**Source data**:
+ + + +

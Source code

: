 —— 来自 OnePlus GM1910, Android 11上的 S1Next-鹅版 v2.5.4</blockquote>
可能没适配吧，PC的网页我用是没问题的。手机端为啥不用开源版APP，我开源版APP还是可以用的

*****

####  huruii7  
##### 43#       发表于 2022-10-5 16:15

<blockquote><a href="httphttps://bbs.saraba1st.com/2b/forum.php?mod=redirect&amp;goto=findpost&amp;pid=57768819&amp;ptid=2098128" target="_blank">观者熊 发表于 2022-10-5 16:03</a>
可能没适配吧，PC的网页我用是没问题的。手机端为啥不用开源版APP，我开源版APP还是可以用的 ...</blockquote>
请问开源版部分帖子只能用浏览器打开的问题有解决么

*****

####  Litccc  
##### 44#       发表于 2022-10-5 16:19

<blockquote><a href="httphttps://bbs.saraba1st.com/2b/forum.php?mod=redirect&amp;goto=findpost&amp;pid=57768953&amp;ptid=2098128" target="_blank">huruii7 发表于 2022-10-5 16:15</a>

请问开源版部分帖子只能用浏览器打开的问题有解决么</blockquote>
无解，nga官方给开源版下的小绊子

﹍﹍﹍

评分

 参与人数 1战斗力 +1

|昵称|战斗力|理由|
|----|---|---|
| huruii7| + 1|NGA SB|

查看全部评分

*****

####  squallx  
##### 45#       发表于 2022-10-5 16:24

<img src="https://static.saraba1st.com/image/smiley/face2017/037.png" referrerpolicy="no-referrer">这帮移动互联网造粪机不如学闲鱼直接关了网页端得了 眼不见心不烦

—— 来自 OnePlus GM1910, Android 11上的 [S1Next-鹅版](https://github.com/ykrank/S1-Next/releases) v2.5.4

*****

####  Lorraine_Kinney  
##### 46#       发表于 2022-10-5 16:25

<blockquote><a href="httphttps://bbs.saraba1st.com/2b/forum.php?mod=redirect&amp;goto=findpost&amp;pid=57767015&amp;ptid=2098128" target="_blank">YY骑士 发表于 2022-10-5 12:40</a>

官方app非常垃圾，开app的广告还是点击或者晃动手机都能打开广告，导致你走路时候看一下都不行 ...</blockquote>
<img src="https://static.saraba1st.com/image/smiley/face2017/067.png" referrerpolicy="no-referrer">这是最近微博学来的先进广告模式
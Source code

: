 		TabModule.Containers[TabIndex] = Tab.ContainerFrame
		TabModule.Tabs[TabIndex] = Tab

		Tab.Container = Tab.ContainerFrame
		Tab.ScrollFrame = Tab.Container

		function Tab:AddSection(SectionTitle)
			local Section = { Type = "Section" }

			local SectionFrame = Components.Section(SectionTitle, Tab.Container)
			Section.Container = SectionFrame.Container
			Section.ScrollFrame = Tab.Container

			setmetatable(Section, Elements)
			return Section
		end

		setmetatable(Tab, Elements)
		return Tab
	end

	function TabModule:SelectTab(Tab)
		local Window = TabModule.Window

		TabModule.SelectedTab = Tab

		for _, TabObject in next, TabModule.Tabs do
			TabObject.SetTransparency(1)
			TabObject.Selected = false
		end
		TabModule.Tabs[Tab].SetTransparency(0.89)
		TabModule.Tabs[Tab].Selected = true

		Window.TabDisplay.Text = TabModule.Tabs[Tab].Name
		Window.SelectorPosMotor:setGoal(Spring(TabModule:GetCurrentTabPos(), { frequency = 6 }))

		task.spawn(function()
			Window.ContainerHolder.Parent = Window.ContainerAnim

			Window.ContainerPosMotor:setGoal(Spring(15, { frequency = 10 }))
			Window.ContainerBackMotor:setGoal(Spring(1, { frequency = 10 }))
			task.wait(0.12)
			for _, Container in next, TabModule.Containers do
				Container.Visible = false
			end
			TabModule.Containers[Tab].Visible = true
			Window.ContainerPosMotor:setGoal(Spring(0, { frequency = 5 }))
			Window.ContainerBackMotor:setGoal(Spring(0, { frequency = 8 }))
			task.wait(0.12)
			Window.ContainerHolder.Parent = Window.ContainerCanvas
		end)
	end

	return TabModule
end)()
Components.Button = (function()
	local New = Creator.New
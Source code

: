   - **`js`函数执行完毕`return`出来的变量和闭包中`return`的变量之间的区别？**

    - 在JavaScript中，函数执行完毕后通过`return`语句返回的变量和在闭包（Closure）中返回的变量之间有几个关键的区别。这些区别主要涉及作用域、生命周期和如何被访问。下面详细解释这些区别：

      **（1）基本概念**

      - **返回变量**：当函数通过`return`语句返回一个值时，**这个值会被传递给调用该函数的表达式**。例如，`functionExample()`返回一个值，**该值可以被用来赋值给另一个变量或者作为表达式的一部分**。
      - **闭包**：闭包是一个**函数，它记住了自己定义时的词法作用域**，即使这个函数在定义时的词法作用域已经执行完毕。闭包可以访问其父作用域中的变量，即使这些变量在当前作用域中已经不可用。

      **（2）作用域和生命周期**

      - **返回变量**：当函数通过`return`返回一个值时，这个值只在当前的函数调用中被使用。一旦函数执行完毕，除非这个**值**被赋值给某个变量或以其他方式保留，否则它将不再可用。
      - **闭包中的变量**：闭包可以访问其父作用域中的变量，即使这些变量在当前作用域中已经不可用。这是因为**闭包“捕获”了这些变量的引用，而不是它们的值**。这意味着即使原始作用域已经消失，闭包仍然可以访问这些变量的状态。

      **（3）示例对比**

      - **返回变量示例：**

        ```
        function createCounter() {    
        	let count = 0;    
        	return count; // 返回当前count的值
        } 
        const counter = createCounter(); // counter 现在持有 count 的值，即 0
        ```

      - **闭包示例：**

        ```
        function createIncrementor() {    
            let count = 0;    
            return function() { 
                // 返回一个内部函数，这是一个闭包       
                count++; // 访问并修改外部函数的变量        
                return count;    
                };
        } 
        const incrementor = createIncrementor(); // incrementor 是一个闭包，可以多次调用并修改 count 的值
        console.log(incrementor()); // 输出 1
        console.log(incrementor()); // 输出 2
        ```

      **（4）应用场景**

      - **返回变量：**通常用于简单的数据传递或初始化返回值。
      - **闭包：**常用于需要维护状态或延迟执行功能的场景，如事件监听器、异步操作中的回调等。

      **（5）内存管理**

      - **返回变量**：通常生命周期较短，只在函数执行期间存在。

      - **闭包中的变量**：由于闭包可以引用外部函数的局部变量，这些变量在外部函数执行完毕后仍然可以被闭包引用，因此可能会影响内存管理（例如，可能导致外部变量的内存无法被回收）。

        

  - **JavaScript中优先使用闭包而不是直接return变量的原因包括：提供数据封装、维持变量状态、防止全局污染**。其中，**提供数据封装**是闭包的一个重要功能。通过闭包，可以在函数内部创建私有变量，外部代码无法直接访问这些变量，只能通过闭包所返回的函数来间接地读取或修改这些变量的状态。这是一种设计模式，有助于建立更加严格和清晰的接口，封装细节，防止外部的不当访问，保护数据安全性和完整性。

+ + + +

**Instructions to follow**: Give the listing again. Leave every word as it stands.

**Your response**:
Source code

: —— 来自 OnePlus GM1910, Android 11上的 S1Next-鹅版 v2.5.4</blockquote>
可能没适配吧，PC的网页我用是没问题的。手机端为啥不用开源版APP，我开源版APP还是可以用的

*****

####  huruii7  
##### 43#       发表于 2022-10-5 16:15

<blockquote><a href="httphttps://bbs.saraba1st.com/2b/forum.php?mod=redirect&amp;goto=findpost&amp;pid=57768819&amp;ptid=2098128" target="_blank">观者熊 发表于 2022-10-5 16:03</a>
可能没适配吧，PC的网页我用是没问题的。手机端为啥不用开源版APP，我开源版APP还是可以用的 ...</blockquote>
请问开源版部分帖子只能用浏览器打开的问题有解决么

*****

####  Litccc  
##### 44#       发表于 2022-10-5 16:19

<blockquote><a href="httphttps://bbs.saraba1st.com/2b/forum.php?mod=redirect&amp;goto=findpost&amp;pid=57768953&amp;ptid=2098128" target="_blank">huruii7 发表于 2022-10-5 16:15</a>

请问开源版部分帖子只能用浏览器打开的问题有解决么</blockquote>
无解，nga官方给开源版下的小绊子

﹍﹍﹍

评分

 参与人数 1战斗力 +1

|昵称|战斗力|理由|
|----|---|---|
| huruii7| + 1|NGA SB|

查看全部评分

*****

####  squallx  
##### 45#       发表于 2022-10-5 16:24

<img src="https://static.saraba1st.com/image/smiley/face2017/037.png" referrerpolicy="no-referrer">这帮移动互联网造粪机不如学闲鱼直接关了网页端得了 眼不见心不烦

—— 来自 OnePlus GM1910, Android 11上的 [S1Next-鹅版](https://github.com/ykrank/S1-Next/releases) v2.5.4

*****

####  Lorraine_Kinney  
##### 46#       发表于 2022-10-5 16:25

<blockquote><a href="httphttps://bbs.saraba1st.com/2b/forum.php?mod=redirect&amp;goto=findpost&amp;pid=57767015&amp;ptid=2098128" target="_blank">YY骑士 发表于 2022-10-5 12:40</a>

官方app非常垃圾，开app的广告还是点击或者晃动手机都能打开广告，导致你走路时候看一下都不行 ...</blockquote>
<img src="https://static.saraba1st.com/image/smiley/face2017/067.png" referrerpolicy="no-referrer">这是最近微博学来的先进广告模式
Source code

: 		TabModule.Containers[TabIndex] = Tab.ContainerFrame
		TabModule.Tabs[TabIndex] = Tab

		Tab.Container = Tab.ContainerFrame
		Tab.ScrollFrame = Tab.Container

		function Tab:AddSection(SectionTitle)
			local Section = { Type = "Section" }

			local SectionFrame = Components.Section(SectionTitle, Tab.Container)
			Section.Container = SectionFrame.Container
			Section.ScrollFrame = Tab.Container

			setmetatable(Section, Elements)
			return Section
		end

		setmetatable(Tab, Elements)
		return Tab
	end

	function TabModule:SelectTab(Tab)
		local Window = TabModule.Window

		TabModule.SelectedTab = Tab

		for _, TabObject in next, TabModule.Tabs do
			TabObject.SetTransparency(1)
			TabObject.Selected = false
		end
		TabModule.Tabs[Tab].SetTransparency(0.89)
		TabModule.Tabs[Tab].Selected = true

		Window.TabDisplay.Text = TabModule.Tabs[Tab].Name
		Window.SelectorPosMotor:setGoal(Spring(TabModule:GetCurrentTabPos(), { frequency = 6 }))

		task.spawn(function()
			Window.ContainerHolder.Parent = Window.ContainerAnim

			Window.ContainerPosMotor:setGoal(Spring(15, { frequency = 10 }))
			Window.ContainerBackMotor:setGoal(Spring(1, { frequency = 10 }))
			task.wait(0.12)
			for _, Container in next, TabModule.Containers do
				Container.Visible = false
			end
			TabModule.Containers[Tab].Visible = true
			Window.ContainerPosMotor:setGoal(Spring(0, { frequency = 5 }))
			Window.ContainerBackMotor:setGoal(Spring(0, { frequency = 8 }))
			task.wait(0.12)
			Window.ContainerHolder.Parent = Window.ContainerCanvas
		end)
	end

	return TabModule
end)()
Components.Button = (function()
	local New = Creator.New
Source code

:   - **`js`函数执行完毕`return`出来的变量和闭包中`return`的变量之间的区别？**

    - 在JavaScript中，函数执行完毕后通过`return`语句返回的变量和在闭包（Closure）中返回的变量之间有几个关键的区别。这些区别主要涉及作用域、生命周期和如何被访问。下面详细解释这些区别：

      **（1）基本概念**

      - **返回变量**：当函数通过`return`语句返回一个值时，**这个值会被传递给调用该函数的表达式**。例如，`functionExample()`返回一个值，**该值可以被用来赋值给另一个变量或者作为表达式的一部分**。
      - **闭包**：闭包是一个**函数，它记住了自己定义时的词法作用域**，即使这个函数在定义时的词法作用域已经执行完毕。闭包可以访问其父作用域中的变量，即使这些变量在当前作用域中已经不可用。

      **（2）作用域和生命周期**

      - **返回变量**：当函数通过`return`返回一个值时，这个值只在当前的函数调用中被使用。一旦函数执行完毕，除非这个**值**被赋值给某个变量或以其他方式保留，否则它将不再可用。
      - **闭包中的变量**：闭包可以访问其父作用域中的变量，即使这些变量在当前作用域中已经不可用。这是因为**闭包“捕获”了这些变量的引用，而不是它们的值**。这意味着即使原始作用域已经消失，闭包仍然可以访问这些变量的状态。

      **（3）示例对比**

      - **返回变量示例：**

        ```
        function createCounter() {    
        	let count = 0;    
        	return count; // 返回当前count的值
        } 
        const counter = createCounter(); // counter 现在持有 count 的值，即 0
        ```

      - **闭包示例：**

        ```
        function createIncrementor() {    
            let count = 0;    
            return function() { 
                // 返回一个内部函数，这是一个闭包       
                count++; // 访问并修改外部函数的变量        
                return count;    
                };
        } 
        const incrementor = createIncrementor(); // incrementor 是一个闭包，可以多次调用并修改 count 的值
        console.log(incrementor()); // 输出 1
        console.log(incrementor()); // 输出 2
        ```

      **（4）应用场景**

      - **返回变量：**通常用于简单的数据传递或初始化返回值。
      - **闭包：**常用于需要维护状态或延迟执行功能的场景，如事件监听器、异步操作中的回调等。

      **（5）内存管理**

      - **返回变量**：通常生命周期较短，只在函数执行期间存在。

      - **闭包中的变量**：由于闭包可以引用外部函数的局部变量，这些变量在外部函数执行完毕后仍然可以被闭包引用，因此可能会影响内存管理（例如，可能导致外部变量的内存无法被回收）。

        

  - **JavaScript中优先使用闭包而不是直接return变量的原因包括：提供数据封装、维持变量状态、防止全局污染**。其中，**提供数据封装**是闭包的一个重要功能。通过闭包，可以在函数内部创建私有变量，外部代码无法直接访问这些变量，只能通过闭包所返回的函数来间接地读取或修改这些变量的状态。这是一种设计模式，有助于建立更加严格和清晰的接口，封装细节，防止外部的不当访问，保护数据安全性和完整性。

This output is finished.